▶ Work order
The answer is to be an exact copy of the lines below running from the line with "abdominal exploration and" down to the line with "## What is processing.py ##", both ends included, and nothing more.

▶ Records for the exercise
——
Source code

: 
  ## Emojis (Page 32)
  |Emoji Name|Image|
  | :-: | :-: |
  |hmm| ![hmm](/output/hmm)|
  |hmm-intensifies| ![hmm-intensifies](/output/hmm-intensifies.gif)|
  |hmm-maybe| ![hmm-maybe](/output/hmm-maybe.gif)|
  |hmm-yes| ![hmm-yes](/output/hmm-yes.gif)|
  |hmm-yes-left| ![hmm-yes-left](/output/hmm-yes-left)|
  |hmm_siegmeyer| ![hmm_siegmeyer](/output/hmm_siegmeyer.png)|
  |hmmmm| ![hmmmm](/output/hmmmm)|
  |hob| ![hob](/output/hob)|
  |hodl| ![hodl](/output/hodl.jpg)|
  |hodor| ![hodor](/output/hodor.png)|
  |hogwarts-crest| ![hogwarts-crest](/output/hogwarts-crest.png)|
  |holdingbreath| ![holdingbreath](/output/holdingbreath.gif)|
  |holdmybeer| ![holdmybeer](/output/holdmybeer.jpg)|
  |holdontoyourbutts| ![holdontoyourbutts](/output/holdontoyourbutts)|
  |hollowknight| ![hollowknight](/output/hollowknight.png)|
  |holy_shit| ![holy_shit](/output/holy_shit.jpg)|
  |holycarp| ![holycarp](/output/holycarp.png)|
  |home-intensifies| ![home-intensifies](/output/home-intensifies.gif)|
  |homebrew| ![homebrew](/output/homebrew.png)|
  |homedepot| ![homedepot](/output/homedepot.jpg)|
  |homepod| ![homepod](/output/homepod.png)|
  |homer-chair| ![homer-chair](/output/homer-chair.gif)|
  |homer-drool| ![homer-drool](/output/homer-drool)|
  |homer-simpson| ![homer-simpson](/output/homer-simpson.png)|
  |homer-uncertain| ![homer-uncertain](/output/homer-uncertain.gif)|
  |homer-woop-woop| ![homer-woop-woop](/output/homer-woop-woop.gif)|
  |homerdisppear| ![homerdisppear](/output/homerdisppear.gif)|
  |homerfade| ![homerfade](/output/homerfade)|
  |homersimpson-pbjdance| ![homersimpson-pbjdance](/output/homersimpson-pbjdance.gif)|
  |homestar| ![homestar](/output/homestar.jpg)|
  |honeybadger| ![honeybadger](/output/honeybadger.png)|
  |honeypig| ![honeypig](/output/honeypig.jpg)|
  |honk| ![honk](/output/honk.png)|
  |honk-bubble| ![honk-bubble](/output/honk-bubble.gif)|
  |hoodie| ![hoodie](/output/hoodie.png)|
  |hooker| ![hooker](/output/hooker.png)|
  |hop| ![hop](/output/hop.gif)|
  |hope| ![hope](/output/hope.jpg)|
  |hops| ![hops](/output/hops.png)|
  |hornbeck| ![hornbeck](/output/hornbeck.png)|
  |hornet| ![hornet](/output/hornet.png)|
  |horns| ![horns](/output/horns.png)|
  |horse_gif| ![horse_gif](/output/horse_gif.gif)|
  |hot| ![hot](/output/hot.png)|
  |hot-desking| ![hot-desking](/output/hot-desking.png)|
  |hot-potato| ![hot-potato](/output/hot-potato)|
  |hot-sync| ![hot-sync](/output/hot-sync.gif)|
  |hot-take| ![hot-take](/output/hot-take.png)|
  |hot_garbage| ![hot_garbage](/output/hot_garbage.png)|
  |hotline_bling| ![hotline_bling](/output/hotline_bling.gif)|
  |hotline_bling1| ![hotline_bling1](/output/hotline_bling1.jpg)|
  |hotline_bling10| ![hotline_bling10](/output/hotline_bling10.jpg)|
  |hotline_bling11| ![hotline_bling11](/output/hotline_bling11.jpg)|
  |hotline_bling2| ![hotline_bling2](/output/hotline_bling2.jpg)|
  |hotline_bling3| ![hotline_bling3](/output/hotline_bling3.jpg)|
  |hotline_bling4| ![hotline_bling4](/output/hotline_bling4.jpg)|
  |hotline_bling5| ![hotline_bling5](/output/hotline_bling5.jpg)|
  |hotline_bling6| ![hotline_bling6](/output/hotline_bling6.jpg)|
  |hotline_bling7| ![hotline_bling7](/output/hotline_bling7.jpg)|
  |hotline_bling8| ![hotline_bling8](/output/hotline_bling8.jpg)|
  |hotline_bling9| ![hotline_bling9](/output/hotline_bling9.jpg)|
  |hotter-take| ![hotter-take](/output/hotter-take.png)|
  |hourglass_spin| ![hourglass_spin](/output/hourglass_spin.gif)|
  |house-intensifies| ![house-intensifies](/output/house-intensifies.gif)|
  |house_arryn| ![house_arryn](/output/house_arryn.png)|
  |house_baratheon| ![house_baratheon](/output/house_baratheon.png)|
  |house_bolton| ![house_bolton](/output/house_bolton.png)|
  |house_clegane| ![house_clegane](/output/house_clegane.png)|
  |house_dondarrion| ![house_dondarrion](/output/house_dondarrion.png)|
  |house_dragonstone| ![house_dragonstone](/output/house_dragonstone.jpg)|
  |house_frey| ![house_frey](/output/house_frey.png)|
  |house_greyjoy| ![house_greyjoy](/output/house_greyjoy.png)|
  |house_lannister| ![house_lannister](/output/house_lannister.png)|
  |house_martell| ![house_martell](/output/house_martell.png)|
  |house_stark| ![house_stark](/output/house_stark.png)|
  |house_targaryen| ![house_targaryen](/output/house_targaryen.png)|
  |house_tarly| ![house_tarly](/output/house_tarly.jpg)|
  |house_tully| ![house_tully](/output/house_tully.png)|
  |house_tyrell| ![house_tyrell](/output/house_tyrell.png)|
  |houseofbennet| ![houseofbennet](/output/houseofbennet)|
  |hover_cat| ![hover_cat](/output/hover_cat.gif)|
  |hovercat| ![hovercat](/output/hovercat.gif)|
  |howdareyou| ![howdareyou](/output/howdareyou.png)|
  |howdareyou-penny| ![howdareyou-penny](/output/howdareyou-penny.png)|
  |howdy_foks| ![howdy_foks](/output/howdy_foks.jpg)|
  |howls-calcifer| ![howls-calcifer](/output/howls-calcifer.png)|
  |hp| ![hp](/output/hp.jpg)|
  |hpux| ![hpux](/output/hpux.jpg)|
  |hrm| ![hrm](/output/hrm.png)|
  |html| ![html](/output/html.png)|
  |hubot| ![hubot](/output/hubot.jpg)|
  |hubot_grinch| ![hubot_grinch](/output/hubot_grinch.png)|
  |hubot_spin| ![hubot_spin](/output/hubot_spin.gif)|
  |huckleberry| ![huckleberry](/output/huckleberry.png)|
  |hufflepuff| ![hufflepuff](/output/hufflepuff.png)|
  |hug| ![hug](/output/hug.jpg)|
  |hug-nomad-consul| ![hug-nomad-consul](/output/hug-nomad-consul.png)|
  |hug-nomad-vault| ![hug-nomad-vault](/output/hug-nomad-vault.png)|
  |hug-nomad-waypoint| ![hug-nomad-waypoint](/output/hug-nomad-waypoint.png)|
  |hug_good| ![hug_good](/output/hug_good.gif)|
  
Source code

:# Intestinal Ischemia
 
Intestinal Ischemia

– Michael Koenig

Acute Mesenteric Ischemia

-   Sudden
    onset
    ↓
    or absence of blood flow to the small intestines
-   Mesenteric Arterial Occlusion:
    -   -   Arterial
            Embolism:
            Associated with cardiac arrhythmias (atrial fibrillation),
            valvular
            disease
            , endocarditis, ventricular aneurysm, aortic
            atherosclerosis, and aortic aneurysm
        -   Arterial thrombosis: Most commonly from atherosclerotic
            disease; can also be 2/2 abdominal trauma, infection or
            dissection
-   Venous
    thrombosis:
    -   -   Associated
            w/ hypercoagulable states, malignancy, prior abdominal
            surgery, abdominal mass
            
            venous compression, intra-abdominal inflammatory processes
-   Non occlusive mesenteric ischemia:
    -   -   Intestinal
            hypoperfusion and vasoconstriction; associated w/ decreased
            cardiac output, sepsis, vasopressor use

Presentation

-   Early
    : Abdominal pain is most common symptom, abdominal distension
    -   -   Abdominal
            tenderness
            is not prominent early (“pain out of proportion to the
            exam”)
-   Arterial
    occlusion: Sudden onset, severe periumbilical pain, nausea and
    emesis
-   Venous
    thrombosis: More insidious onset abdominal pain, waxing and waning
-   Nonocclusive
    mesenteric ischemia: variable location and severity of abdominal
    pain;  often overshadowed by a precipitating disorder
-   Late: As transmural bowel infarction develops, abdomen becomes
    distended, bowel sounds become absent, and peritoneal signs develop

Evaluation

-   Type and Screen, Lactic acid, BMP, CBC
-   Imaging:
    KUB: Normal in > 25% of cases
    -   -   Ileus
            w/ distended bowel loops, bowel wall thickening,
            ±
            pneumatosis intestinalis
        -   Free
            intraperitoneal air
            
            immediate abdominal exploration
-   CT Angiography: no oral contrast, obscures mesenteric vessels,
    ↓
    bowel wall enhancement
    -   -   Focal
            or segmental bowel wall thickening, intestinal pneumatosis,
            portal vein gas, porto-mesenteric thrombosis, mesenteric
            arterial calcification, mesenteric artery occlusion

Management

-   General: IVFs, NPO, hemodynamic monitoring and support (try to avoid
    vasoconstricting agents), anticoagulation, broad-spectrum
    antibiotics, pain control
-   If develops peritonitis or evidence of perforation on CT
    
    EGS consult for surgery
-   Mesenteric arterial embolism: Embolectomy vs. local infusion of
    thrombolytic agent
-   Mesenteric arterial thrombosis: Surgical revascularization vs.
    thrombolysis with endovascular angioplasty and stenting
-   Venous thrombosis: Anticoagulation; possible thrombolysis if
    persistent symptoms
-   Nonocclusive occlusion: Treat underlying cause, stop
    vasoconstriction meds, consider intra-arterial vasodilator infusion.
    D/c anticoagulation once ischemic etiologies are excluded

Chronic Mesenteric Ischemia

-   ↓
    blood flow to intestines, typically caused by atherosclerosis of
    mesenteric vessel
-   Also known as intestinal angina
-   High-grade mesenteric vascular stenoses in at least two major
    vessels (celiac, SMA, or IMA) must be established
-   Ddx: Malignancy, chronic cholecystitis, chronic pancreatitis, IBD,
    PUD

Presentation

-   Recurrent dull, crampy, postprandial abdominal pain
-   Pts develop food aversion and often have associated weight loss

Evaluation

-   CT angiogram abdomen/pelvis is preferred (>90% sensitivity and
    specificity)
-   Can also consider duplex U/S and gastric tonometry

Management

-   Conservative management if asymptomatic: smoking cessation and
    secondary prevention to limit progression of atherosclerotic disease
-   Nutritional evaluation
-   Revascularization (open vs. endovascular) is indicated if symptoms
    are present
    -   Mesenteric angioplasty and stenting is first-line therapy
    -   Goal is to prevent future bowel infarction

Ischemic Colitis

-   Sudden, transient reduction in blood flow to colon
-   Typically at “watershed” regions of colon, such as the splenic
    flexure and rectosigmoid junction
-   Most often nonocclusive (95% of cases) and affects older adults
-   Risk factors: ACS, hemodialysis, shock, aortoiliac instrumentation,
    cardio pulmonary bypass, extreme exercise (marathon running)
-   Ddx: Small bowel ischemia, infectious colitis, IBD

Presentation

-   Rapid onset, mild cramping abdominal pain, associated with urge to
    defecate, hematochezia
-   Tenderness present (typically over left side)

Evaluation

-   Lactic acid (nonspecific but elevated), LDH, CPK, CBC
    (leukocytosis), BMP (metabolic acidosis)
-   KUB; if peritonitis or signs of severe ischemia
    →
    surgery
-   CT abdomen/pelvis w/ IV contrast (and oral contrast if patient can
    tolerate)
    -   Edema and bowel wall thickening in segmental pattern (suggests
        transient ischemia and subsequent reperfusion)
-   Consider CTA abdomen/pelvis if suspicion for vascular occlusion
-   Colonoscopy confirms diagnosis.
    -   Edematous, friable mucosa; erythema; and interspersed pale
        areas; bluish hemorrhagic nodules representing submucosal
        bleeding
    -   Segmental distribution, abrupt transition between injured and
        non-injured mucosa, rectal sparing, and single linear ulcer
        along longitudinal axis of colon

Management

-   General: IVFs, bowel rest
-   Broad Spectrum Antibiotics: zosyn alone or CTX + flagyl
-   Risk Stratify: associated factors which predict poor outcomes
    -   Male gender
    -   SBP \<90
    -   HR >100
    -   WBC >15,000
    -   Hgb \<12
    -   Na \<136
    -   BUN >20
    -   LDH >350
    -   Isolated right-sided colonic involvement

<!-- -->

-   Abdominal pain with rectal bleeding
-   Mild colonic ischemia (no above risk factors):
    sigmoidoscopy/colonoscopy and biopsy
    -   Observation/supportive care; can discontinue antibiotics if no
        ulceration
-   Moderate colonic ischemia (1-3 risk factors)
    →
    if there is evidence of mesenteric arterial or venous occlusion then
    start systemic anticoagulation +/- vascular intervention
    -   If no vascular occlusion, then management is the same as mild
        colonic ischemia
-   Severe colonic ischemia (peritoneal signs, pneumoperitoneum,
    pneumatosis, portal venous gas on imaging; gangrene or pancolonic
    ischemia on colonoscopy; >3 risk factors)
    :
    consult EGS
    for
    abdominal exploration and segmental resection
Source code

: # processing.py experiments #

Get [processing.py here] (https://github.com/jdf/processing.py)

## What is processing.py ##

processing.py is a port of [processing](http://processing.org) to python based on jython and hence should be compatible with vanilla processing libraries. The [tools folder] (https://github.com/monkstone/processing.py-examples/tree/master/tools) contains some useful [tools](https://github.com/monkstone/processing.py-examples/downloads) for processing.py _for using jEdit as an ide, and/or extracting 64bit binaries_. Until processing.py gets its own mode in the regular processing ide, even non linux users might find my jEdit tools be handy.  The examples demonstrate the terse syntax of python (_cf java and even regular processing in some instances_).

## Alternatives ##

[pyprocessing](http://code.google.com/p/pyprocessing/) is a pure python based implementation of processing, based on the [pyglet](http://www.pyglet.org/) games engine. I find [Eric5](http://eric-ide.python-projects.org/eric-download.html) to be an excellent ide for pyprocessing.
——
▶ Output of the task
    abdominal exploration and segmental resection
Source code

: # processing.py experiments #

Get [processing.py here] (https://github.com/jdf/processing.py)

## What is processing.py ##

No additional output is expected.